Procedimento monitorio semplificato – La nuova proposta a favore del creditore

Sulla scorta della moltiplicazione degli strumenti di ADR degli ultimi anni, il DDL 755/2018 si propone di innovare il procedimento monitorio ed accostare un metodo alternativo, più snello ed efficace, vicino alle esigenze creditorie.

La proposta – ad oggi ancora in esame al Senato –  prevede la possibilità per l’avvocato di assumere il ruolo di “attestatore” dei requisiti di emissione, eliminando quindi la fase che, attualmente, si svolge inaudita altera parte innanzi al Giudice.

In estrema sintesi, l’avvocato che sia munito di mandato professionale, su richiesta dell’assistito creditore di una somma liquida di danaro, emetterebbe l’ingiunzione – peraltro comprensiva di spese e competenze autoliquidate direttamente dal professionista – al debitore, al quale verrebbe concesso un termine di 20 giorni, alternativamente, per saldare il debito ovvero per proporre opposizione (con ricorso e non più con citazione). L’atto di ingiunzione potrebbe essere notificato a mezzo PEC o attraverso la notifica a mezzo posta. In mancanza di opposizione, il creditore sarebbe legittimato a procedere con l’esecuzione forzata.

Allo scopo di evitare inutili procedimenti esecutivi, inoltre, si prevede la possibilità di autorizzare il difensore a consultare le banche dati delle pubbliche amministrazioni per ricercare ante causam, con modalità telematiche, i beni da pignorare.

Se questo disegno di legge passasse l’esame del Parlamento, il creditore non dovrebbe più sostenere il costo del contributo unificato e potrebbe giovarsi di tempistiche (almeno sulla carta) dimezzate per ottenere un titolo da portare in esecuzione, mentre le nuove prerogative dell’avvocato sarebbero controbilanciate dalla previsione di una sanzione disciplinare in caso di dolo o colpa grave, oltre all’obbligo di rimborsare le spese giudiziali e i danni subiti da colui che risultasse erroneamente ingiunto.

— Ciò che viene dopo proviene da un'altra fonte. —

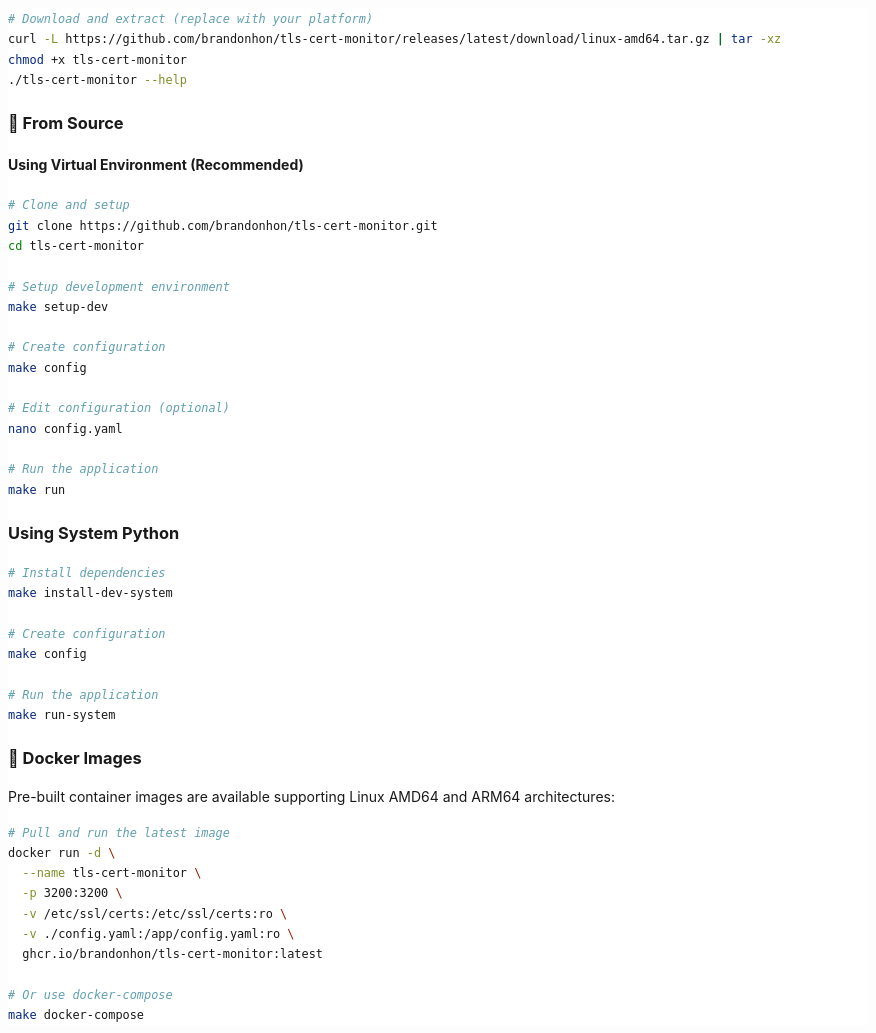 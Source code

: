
 ```bash
# Download and extract (replace with your platform)
curl -L https://github.com/brandonhon/tls-cert-monitor/releases/latest/download/linux-amd64.tar.gz | tar -xz
chmod +x tls-cert-monitor
./tls-cert-monitor --help
```

### 🐍 From Source

#### Using Virtual Environment (Recommended)

```bash
# Clone and setup
git clone https://github.com/brandonhon/tls-cert-monitor.git
cd tls-cert-monitor

# Setup development environment
make setup-dev

# Create configuration
make config

# Edit configuration (optional)
nano config.yaml

# Run the application
make run
```

### Using System Python

```bash
# Install dependencies
make install-dev-system

# Create configuration
make config

# Run the application
make run-system
```

### 🐳 Docker Images

Pre-built container images are available supporting Linux AMD64 and ARM64 architectures:

```bash
# Pull and run the latest image
docker run -d \
  --name tls-cert-monitor \
  -p 3200:3200 \
  -v /etc/ssl/certs:/etc/ssl/certs:ro \
  -v ./config.yaml:/app/config.yaml:ro \
  ghcr.io/brandonhon/tls-cert-monitor:latest

# Or use docker-compose
make docker-compose
```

Si tratta di una proposta a cui si guarda favorevolmente, pensata per alleggerire l’iter procedurale ed i costi sopportati attualmente dal creditore rimasto insoddisfatto e che, effettivamente, potrebbe giovare all’ormai stanca ed affaticata macchina giudiziaria italiana.

Tuttavia, alcuni aspetti rimangono oscuri. Ad esempio, non è chiaro a quale ufficio giudiziario spetterebbe la competenza  ad attestare l’esecutorietà del decreto emesso dall’avvocato, né, altrettanto, quali siano i criteri per individuare il giudice innanzi al quale proporre l’opposizione.

Inoltre, il DDL 755/2018, di per sé, è strutturato per permettere l’emissione del D.I. in tutte le ipotesi attualmente previste dall’art. 633 c.p.c., compresa quella di cui al n. 1, da sempre fonte di dibattiti in tema di casistica giurisprudenziale. Quali parametri dovrebbe adottare il professionista nella valutazione di tali requisiti, per non incorrere in opposizione o, peggio, alla condanna al risarcimento del danno?

Lo sforzo per agevolare le pretese creditorie, soprattutto nella attuale cornice di notoria lentezza della giurisdizione civile italiana, è sicuramente meritevole.

Ma che dire del debitore? La sua posizione, di fatto, risulterebbe sacrificata sotto diversi aspetti, a partire dall’aggravio di spese a suo carico, ad oggi ripartite tra le parti, al rischio di instaurare giudizi innanzi autorità incompetenti, a causa della poca chiarezza del testo di legge. Inoltre, la tempistica adottata potrebbe apparire eccessivamente stringente e, forse, lesiva del diritto costituzionalmente garantito alla difesa.

Il rischio, attualmente, è che qualora non venissero previste le opportune cautele, si potrebbe  veder vanificato lo spirito stesso della riforma; allo stato della questione, infatti, ben si potrebbe auspicare una sensibile riduzione  dei ricorsi per D.I., ma con il concreto pericolo che si moltiplichino i ricorsi in opposizione, che, trattandosi di procedimenti in pieno contraddittorio tra le parti, andrebbero ad aggravare ulteriormente la situazione ed il dispendio economico, temporale, umano della macchina giudiziale.